Government office in Palau

The governor of Peleliu is the head of government of Peleliu. The position was established in 1983 and a new governor is sworn in on 1 January unless they resign during their term. It is the only state in Palau to have elections every three years instead of every two or four years.

==Regulations==
Article VII of the Peleliu constitution states that to be eligible for governor a person "must be a citizen of Palau and a person of Peleliu". They must also be at least 35 years old, must not have been convicted of a felony at the time of an election, unless pardoned, and can not be employed by the state government, national government or serve in the Palau National Congress concurrently whilst governor.
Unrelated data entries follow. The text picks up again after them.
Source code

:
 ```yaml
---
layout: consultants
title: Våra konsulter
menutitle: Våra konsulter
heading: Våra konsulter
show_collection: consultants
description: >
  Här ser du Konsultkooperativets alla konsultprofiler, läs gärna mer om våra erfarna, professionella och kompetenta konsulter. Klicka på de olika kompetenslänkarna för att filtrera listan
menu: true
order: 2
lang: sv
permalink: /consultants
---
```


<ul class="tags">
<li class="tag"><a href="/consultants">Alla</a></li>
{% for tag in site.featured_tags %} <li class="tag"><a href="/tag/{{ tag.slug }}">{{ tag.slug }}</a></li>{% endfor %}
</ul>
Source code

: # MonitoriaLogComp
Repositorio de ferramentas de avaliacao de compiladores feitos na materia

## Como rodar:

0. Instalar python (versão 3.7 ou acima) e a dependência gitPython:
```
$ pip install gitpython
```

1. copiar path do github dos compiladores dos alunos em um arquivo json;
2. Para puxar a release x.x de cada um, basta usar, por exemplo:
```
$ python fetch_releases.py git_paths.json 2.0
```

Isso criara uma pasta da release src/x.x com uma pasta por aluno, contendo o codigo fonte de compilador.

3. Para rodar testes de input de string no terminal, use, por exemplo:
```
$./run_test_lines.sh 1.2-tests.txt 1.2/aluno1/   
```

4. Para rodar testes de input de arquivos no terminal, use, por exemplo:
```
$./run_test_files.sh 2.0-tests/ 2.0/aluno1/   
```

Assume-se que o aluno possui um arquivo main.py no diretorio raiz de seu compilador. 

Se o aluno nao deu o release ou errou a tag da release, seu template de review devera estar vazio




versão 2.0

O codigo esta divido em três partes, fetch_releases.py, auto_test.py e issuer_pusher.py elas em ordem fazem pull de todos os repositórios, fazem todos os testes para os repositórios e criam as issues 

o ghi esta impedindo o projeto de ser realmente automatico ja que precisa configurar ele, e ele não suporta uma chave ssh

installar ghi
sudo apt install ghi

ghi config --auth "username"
Furthermore, it states that the governor shall be elected in a state-wide election for a term of 3 years and that a person can not serve as governor for more than 3 consecutive terms. Additionally, the governor must reside in the state during their term. The governor may be impeached and removed from office for treason, bribery or other serious crimes by a vote of no less than two-thirds of the members of the state legislature. If the office becomes vacant and there is more than 180 days remaining in the unexpired term, the speaker of the house becomes governor and must call a special election within 30 days to fill the vacancy.

== List of governors ==

| No. | Picture | Name | Term of office |  |  |
| Took office | Left office | Time in office |
| 1 |  | Yukio Shmull (died 2018) | 1 January 1983 | 1 January 1986 | 3 years, 0 days |
| 2 |  | Timarong Sisior | 1 January 1986 | 1 January 1992 | 6 years, 0 days |
| 3 |  | Hinao Soalablai | 1 January 1992 | 1 January 1995 | 3 years, 0 days |
| 4 |  | Jackson Ngiraingas | 1 January 1995 | 1 January 2001 | 6 years, 0 days |
| 5 |  | Timarong Sisior | 1 January 2001 | 1 January 2004 | 3 years, 0 days |
| 6 |  | Jackson Ngiraingas | 1 January 2004 | 14 February 2009 | 5 years, 44 days |
| - |  | Kalbesang Soalablai (acting) | 14 February 2009 | 17 March 2009 | 31 days |
| 7 |  | Kangichi Uchau | 17 March 2009 | January 1, 2013 | 3 years, 290 days |
| 8 |  | Temmy Shmull (1947–2025) | 1 January 2013 | 1 January 2022 | 9 years, 0 days |
| 9 |  | Emais Roberts | 1 January 2022 | Incumbent | 4 years, 249 days |

==See also==
- List of current state governors in Palau

== Notes ==
 This is most likely an error as according to sources, he was governor for just over 11 years.